Last week Rabbi Eckstein found himself in Israel, being honored for his work.
The rabbi, a native of the U.S. and a dual citizen of Israel since 2002, received the American Jewish Joint Distribution Committee’s Raoul Wallenberg Award for his efforts as founder and chairman of the International Fellowship of Christians and Jews.
The three-decade-old, independent interfaith organization has raised more than $1 billion — from Christians around the world, and from several Jewish organizations — to support needy Jews in the former Soviet Union, Israel and Ethiopia. The Fellowship’s funds go for food, medicine, schooling and other necessities.
“Rabbi Eckstein and IFCJ have done so much to help so many of the world’s most vulnerable Jews,” said Alan Gill, the Joint’s CEO.
The rabbi, top, comforts an elderly Jewish woman in Ukraine during a recent trip.

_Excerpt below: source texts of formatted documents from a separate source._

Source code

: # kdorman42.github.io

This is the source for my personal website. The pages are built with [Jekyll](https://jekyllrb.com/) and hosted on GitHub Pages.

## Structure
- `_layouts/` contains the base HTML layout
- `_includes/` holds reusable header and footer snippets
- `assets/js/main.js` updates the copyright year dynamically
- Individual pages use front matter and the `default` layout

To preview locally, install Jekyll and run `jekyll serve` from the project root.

He speaks, inset, at the Knesset podium during last week’s ceremony where he was honored, in the presence of President Shimon Peres and Knesset Speaker Yuli Edelstein, and where the 100th anniversary of the JDC was marked.
The award is named for the Swedish diplomat who saved the lives of tens of thousands of Hungarian Jews in Nazi-occupied Budapest by establishing “safe houses.” He was arrested by Soviet troops after World War II and disappeared into the Soviet penal system.
The Chicago-based IFCJ, which was founded as the Holyland Fellowship of Christians and Jews before its name was changed in 1991, is now focusing on the security concerns of Jews in Ukraine.
Newsweek named Rabbi Eckstein, who was ordained by Yeshiva University, to its list of the “Top 50 Most Influential Rabbis in America” in 2010.